DATA TO EXAMINE Block Start
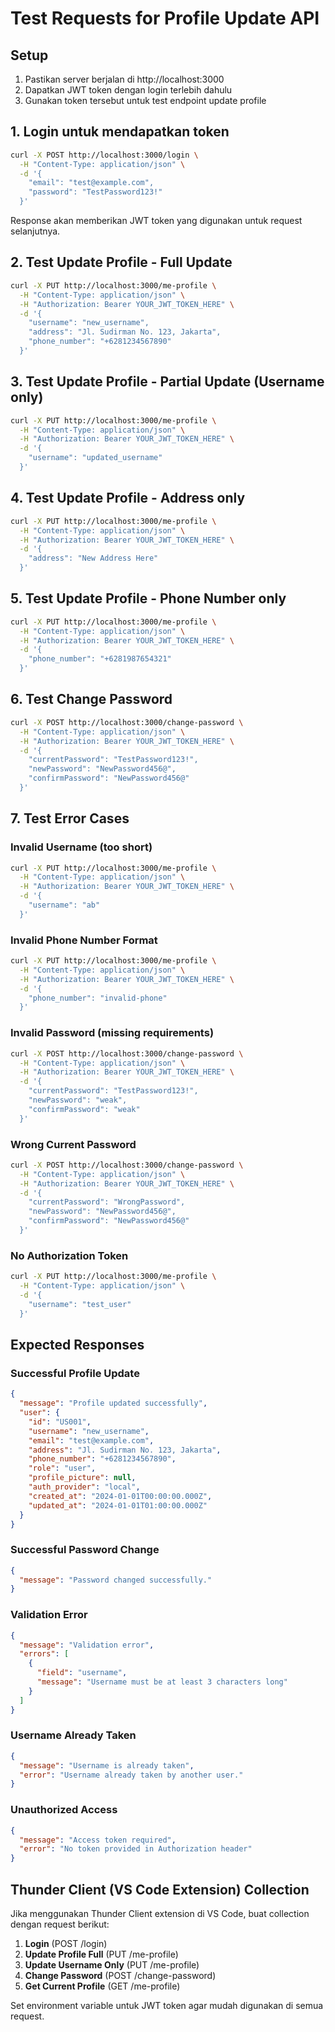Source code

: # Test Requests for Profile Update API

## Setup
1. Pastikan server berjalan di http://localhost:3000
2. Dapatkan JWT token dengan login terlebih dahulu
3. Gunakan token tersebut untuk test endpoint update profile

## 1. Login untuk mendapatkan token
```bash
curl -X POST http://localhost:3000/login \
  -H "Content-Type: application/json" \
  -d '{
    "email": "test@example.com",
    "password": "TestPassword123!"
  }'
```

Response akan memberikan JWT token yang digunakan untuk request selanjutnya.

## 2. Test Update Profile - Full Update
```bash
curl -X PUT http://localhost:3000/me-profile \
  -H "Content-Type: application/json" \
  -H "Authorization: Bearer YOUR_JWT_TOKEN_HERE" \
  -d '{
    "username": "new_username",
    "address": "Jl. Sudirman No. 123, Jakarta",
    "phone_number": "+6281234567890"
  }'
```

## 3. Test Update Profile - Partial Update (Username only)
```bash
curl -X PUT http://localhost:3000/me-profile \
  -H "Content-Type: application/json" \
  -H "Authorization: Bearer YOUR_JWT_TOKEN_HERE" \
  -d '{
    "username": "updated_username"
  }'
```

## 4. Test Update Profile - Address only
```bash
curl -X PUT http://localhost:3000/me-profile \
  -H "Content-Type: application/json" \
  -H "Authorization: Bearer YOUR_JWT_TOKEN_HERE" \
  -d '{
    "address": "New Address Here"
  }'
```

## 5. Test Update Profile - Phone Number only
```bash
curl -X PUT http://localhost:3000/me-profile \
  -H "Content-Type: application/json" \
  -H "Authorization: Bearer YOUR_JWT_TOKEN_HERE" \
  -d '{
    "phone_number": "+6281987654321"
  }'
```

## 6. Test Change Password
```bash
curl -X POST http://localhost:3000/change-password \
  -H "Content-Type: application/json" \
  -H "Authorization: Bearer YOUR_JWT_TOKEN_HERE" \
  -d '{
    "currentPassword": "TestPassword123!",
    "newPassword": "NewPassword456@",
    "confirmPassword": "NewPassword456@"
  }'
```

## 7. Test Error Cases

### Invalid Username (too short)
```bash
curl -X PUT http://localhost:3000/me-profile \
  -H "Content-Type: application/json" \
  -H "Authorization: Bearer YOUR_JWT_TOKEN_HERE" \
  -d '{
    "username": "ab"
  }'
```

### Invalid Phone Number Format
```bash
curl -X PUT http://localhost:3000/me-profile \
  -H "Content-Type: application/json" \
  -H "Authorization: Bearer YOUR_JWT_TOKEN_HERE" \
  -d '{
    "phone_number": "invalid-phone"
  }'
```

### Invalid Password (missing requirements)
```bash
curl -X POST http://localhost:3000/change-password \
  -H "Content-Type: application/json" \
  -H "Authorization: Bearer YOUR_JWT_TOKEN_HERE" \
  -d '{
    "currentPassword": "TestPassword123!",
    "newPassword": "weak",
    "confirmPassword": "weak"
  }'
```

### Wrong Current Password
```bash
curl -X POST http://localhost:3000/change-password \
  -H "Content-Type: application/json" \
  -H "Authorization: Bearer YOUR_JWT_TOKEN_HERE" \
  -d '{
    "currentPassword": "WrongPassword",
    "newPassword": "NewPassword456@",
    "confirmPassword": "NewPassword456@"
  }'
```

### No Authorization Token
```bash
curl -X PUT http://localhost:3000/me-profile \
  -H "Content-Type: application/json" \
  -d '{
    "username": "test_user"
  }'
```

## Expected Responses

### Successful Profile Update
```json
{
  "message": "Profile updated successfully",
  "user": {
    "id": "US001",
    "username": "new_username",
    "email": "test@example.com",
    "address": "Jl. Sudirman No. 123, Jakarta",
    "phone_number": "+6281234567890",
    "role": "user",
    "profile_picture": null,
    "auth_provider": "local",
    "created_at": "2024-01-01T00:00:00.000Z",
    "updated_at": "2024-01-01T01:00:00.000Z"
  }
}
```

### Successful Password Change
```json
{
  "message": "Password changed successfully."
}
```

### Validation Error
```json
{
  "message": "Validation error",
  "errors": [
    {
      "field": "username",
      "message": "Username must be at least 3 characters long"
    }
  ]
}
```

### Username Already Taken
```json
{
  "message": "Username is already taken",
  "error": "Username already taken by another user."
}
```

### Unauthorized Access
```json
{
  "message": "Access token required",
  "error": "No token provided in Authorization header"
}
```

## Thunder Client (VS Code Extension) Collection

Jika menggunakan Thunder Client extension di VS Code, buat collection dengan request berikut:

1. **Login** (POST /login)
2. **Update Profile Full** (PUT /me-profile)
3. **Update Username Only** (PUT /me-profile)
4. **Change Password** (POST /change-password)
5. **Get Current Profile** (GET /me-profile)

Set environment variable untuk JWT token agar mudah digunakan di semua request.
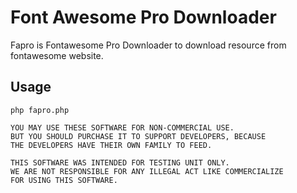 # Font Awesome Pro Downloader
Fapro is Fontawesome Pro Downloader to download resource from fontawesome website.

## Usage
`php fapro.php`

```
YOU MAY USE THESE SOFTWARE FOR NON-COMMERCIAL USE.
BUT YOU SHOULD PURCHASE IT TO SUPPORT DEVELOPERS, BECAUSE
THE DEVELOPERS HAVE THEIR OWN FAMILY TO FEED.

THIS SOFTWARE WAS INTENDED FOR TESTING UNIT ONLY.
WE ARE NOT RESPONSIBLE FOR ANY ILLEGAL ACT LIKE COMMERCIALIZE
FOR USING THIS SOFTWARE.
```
DATA TO EXAMINE Block End
DATA TO EXAMINE Block Start
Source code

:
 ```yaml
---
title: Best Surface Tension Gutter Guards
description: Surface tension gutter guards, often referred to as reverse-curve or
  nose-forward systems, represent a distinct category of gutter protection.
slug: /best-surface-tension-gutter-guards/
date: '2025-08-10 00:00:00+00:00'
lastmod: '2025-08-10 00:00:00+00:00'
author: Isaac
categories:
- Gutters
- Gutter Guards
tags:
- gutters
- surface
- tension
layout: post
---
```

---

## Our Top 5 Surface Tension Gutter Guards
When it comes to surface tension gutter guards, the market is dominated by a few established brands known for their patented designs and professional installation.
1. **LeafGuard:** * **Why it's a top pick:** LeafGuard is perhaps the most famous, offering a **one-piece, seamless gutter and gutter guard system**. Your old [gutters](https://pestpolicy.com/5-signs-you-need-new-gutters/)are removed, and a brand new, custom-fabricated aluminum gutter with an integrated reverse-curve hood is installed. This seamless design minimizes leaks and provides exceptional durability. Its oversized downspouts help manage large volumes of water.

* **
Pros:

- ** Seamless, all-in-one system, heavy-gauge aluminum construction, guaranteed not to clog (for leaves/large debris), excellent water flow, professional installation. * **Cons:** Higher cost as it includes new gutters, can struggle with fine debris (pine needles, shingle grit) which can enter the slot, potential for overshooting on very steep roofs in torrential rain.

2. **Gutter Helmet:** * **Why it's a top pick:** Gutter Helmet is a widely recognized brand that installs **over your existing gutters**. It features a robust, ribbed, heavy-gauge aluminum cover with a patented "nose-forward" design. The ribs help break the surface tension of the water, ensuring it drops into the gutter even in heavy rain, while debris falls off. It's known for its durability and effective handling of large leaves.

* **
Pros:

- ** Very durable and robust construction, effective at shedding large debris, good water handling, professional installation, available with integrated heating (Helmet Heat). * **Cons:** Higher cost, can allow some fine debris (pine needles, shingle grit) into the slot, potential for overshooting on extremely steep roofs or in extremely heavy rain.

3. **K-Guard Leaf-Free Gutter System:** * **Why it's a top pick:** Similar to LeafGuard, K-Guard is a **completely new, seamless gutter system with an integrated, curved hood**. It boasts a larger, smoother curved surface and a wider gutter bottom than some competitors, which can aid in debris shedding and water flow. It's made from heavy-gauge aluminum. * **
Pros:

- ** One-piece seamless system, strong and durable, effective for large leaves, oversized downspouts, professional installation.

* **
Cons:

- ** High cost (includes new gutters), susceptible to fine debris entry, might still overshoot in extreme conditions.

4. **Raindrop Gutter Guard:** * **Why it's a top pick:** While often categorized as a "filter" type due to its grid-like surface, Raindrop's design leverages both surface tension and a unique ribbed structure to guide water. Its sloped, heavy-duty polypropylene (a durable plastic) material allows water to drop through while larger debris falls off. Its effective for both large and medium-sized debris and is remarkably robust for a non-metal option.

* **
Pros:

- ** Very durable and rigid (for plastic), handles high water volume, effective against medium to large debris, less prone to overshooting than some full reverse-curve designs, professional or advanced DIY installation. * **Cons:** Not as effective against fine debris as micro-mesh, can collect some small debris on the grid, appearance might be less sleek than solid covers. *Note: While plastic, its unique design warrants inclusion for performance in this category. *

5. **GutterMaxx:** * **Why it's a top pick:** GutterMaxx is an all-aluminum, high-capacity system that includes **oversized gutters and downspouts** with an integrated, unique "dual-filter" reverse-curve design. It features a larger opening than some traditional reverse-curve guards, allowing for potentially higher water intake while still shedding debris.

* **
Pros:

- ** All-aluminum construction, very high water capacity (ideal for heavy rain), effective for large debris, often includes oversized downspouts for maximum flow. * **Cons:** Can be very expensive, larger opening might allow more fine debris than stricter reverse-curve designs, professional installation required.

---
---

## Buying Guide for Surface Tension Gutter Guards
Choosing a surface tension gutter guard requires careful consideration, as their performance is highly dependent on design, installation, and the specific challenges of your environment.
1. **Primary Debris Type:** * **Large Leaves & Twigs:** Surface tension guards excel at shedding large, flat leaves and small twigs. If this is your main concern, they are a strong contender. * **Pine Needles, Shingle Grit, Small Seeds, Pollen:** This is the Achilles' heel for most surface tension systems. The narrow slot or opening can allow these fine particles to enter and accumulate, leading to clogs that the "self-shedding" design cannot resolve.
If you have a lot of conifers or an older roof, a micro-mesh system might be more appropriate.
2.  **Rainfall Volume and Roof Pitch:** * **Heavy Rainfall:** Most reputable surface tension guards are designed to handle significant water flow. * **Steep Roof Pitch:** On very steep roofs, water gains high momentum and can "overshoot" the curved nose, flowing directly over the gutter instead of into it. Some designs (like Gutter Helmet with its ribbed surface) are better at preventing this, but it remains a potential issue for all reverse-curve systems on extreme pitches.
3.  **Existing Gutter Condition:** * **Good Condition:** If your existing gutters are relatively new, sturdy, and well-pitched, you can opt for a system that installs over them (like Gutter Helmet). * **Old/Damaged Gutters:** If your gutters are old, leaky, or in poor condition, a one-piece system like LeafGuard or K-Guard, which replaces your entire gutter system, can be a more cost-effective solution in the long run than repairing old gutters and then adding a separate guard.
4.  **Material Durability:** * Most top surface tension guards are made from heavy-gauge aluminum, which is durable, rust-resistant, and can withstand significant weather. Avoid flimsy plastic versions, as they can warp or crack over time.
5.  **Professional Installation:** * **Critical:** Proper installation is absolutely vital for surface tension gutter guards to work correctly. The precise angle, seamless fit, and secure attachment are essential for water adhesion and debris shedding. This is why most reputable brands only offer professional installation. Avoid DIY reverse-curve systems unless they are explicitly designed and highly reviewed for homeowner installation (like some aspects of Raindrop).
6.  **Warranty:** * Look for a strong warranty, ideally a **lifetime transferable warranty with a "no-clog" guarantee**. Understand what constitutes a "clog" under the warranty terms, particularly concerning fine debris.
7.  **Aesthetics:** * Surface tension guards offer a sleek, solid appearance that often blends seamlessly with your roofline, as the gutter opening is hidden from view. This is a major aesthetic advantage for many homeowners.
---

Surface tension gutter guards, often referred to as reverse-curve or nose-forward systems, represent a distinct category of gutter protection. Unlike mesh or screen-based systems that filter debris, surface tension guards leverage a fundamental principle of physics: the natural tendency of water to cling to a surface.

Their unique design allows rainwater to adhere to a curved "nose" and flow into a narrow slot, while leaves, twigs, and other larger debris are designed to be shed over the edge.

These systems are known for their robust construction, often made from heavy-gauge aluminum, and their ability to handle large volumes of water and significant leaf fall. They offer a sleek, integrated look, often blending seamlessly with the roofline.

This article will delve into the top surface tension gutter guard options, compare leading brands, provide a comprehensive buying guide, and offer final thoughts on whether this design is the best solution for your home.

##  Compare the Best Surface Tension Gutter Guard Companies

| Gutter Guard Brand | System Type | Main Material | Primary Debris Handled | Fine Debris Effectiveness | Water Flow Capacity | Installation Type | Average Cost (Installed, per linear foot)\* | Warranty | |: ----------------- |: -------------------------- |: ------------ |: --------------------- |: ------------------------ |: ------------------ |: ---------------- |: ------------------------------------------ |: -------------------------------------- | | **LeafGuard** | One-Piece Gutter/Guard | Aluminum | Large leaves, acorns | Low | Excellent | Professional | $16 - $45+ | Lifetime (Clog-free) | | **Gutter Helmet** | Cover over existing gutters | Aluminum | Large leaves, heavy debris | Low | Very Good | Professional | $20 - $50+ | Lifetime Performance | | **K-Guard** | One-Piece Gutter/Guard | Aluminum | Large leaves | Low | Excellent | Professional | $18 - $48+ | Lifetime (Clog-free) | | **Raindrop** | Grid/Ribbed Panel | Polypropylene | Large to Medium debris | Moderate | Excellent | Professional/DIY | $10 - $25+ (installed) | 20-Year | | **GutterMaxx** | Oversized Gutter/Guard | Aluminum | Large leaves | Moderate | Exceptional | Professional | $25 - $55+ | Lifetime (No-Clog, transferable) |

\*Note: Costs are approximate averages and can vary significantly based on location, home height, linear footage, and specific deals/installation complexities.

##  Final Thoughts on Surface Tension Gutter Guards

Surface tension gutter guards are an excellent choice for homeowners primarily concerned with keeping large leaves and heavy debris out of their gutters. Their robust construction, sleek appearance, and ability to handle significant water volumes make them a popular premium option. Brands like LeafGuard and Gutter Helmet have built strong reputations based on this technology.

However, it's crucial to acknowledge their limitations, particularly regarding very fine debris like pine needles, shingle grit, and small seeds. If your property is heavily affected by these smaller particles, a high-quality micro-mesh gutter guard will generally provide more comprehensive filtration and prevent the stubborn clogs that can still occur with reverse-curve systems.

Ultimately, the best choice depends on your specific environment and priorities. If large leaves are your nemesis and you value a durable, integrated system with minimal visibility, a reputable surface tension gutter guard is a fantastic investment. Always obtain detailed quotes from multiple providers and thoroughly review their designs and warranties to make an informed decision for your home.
DATA TO EXAMINE Block End
> **YOUR GOAL**:
Give the number of lines in the material above that have the word "referred" in them, and nothing more.

> **TASK RESPONSE**:
2